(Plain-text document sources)
========

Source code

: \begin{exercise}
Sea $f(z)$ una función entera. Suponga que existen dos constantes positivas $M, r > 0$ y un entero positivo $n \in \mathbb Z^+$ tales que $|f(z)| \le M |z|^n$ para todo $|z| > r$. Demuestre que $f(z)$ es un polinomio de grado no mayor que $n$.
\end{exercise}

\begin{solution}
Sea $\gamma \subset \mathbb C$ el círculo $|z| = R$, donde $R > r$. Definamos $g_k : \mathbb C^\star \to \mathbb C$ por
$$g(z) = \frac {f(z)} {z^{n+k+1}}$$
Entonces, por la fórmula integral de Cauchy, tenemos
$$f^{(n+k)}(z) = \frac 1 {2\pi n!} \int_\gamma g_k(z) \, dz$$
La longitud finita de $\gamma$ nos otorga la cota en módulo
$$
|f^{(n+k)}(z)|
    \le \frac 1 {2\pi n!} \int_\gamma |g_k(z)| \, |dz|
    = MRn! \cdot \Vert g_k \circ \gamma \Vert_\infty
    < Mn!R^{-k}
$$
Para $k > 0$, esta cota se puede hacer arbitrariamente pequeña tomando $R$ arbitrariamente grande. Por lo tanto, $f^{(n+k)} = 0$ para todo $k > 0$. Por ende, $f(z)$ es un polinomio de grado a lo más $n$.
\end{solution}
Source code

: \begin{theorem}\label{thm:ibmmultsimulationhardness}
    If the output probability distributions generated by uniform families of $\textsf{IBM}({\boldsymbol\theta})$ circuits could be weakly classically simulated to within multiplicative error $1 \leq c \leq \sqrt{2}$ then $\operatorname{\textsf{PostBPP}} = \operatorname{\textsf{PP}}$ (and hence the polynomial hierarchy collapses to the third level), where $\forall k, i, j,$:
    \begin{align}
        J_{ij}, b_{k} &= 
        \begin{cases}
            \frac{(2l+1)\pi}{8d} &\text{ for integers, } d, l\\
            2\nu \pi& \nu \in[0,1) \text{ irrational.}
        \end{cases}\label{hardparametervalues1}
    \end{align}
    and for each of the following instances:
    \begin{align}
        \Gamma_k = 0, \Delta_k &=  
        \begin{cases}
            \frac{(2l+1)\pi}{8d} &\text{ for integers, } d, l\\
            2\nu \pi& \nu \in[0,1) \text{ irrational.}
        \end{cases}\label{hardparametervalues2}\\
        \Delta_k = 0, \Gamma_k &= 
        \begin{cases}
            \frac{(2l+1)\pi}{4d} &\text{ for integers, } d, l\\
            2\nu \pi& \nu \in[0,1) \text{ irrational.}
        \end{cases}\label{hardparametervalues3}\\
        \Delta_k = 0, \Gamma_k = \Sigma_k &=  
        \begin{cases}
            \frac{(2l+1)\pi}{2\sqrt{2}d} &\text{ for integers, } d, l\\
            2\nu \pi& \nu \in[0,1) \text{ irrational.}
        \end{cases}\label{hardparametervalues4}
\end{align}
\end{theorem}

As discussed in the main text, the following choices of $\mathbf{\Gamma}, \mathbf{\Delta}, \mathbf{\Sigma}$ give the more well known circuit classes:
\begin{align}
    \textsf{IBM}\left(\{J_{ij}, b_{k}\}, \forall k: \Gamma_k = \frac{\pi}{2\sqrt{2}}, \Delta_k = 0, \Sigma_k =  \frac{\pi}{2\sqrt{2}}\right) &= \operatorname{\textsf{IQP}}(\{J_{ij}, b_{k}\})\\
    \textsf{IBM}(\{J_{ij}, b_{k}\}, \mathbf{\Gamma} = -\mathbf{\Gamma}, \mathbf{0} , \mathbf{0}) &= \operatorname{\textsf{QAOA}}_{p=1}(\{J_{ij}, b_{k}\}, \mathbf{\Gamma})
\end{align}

========

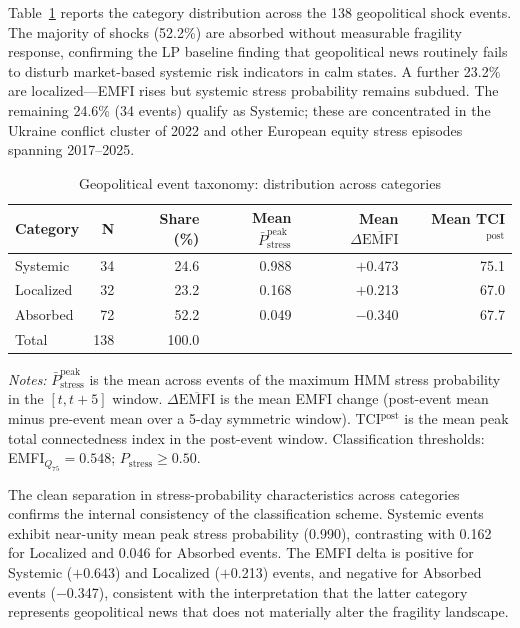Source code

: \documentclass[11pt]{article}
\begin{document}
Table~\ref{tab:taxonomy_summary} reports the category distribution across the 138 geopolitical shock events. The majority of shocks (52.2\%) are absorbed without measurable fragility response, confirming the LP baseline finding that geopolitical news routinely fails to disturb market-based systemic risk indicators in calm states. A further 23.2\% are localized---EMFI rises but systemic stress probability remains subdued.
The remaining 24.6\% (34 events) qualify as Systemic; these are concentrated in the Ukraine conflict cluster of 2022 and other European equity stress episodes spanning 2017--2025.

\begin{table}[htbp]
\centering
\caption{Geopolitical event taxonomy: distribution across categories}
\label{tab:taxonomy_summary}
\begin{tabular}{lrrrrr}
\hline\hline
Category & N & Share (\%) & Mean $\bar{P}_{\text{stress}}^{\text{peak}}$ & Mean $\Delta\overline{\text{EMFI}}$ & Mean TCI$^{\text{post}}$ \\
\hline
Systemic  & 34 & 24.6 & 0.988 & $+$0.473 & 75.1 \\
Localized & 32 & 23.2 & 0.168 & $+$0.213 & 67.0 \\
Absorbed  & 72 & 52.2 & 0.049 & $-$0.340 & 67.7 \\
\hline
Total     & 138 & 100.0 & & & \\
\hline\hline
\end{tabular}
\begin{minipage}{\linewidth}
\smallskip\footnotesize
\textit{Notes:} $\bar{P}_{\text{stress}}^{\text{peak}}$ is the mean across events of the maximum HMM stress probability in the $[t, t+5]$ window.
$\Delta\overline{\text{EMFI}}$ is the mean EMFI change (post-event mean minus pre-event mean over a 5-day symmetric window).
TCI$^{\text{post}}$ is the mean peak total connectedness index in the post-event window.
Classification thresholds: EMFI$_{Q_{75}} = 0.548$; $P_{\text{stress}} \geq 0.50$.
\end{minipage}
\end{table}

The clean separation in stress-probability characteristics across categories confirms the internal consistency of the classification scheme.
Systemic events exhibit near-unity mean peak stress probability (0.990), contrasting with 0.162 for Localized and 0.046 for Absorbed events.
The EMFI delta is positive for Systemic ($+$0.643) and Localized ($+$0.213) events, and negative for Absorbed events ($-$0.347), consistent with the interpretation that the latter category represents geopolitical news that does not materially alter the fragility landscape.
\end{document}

========

■ **What needs to be done**: Check each line of the records above for the word "following" and report how many lines have it, as a number only.

■ **Output for this task**: 2